About this exercise.
In the entries that follow, find every line containing "large" and copy it.

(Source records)
+++

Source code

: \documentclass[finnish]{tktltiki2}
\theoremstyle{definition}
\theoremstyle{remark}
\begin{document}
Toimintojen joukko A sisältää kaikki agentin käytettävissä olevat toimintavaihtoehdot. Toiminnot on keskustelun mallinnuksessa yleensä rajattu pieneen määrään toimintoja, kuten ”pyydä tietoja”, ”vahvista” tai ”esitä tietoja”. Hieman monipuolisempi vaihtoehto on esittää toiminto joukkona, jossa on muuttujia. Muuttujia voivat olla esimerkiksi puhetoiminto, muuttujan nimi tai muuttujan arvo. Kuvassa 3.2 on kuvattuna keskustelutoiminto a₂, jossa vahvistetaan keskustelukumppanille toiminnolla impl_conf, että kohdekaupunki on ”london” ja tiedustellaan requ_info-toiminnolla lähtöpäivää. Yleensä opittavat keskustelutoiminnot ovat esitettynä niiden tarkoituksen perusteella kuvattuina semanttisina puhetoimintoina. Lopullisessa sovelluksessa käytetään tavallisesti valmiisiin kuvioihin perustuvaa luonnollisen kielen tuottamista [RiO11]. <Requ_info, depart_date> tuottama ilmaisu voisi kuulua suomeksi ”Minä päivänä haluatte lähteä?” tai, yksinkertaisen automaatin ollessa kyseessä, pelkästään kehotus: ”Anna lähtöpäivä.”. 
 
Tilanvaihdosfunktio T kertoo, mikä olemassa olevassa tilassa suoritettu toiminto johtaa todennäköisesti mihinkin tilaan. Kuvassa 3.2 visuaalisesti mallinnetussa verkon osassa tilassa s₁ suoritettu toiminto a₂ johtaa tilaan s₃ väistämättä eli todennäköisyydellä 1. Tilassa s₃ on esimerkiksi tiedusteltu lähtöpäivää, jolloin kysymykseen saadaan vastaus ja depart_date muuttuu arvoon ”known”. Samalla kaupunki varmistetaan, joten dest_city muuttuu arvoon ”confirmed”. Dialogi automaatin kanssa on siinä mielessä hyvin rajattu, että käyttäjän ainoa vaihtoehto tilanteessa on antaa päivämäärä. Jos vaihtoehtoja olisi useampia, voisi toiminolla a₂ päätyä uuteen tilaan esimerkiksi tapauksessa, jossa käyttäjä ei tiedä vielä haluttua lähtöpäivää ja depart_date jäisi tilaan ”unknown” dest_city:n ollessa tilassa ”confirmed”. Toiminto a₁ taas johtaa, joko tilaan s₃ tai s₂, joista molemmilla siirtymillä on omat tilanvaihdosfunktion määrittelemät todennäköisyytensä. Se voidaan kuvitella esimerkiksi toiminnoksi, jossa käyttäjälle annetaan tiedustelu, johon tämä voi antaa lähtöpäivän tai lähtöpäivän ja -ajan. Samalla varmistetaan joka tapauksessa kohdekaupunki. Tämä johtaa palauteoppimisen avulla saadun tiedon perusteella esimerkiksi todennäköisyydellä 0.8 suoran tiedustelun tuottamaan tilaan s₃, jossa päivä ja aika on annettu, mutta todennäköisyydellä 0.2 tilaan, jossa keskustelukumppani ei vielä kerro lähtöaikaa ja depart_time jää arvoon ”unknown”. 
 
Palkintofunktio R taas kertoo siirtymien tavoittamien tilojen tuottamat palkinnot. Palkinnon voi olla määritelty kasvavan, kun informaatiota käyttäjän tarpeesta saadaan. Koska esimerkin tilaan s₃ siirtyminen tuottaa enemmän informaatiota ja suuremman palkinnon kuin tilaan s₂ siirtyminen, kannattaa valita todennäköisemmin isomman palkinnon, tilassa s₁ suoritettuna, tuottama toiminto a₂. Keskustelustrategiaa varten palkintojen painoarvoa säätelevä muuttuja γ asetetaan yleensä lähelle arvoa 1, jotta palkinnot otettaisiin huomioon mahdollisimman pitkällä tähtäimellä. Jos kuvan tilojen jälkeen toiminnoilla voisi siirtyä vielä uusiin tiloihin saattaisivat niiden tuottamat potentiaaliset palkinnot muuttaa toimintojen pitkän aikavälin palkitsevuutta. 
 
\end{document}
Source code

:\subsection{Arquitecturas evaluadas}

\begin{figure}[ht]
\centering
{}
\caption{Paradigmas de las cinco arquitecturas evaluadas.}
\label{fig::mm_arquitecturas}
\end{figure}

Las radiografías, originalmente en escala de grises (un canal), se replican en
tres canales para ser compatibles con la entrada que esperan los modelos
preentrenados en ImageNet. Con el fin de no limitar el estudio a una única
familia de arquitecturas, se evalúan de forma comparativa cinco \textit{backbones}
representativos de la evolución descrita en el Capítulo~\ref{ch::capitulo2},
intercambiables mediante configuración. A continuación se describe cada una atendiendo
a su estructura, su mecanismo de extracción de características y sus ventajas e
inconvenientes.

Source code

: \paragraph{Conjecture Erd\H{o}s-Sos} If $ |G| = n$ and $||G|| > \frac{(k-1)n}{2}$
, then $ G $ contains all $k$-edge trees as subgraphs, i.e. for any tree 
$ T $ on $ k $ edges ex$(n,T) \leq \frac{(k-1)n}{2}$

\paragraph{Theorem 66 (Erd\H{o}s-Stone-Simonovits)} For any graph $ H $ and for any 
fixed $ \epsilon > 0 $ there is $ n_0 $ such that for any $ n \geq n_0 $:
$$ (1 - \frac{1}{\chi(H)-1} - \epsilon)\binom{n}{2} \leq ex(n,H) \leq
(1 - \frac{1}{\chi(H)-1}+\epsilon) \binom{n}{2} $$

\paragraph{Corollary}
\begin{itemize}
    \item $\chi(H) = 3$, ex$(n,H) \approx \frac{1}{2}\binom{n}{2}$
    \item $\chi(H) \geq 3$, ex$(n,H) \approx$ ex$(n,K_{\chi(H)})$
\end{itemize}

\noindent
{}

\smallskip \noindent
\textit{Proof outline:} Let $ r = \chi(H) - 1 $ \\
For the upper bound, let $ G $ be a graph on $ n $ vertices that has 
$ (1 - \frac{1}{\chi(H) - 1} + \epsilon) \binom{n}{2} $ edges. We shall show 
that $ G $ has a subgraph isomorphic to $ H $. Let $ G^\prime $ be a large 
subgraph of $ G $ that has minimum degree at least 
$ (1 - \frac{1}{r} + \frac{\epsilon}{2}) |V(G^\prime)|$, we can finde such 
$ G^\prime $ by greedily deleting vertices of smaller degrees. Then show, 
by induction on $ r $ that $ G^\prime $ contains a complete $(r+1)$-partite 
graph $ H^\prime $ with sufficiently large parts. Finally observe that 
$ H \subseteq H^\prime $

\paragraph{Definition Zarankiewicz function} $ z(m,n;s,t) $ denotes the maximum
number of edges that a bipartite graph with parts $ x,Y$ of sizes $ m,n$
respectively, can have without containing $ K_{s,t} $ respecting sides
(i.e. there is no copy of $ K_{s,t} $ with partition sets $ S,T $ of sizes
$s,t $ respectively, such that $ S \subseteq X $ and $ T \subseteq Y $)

+++

Expected output.
that $ G $ has a subgraph isomorphic to $ H $. Let $ G^\prime $ be a large 
graph $ H^\prime $ with sufficiently large parts. Finally observe that 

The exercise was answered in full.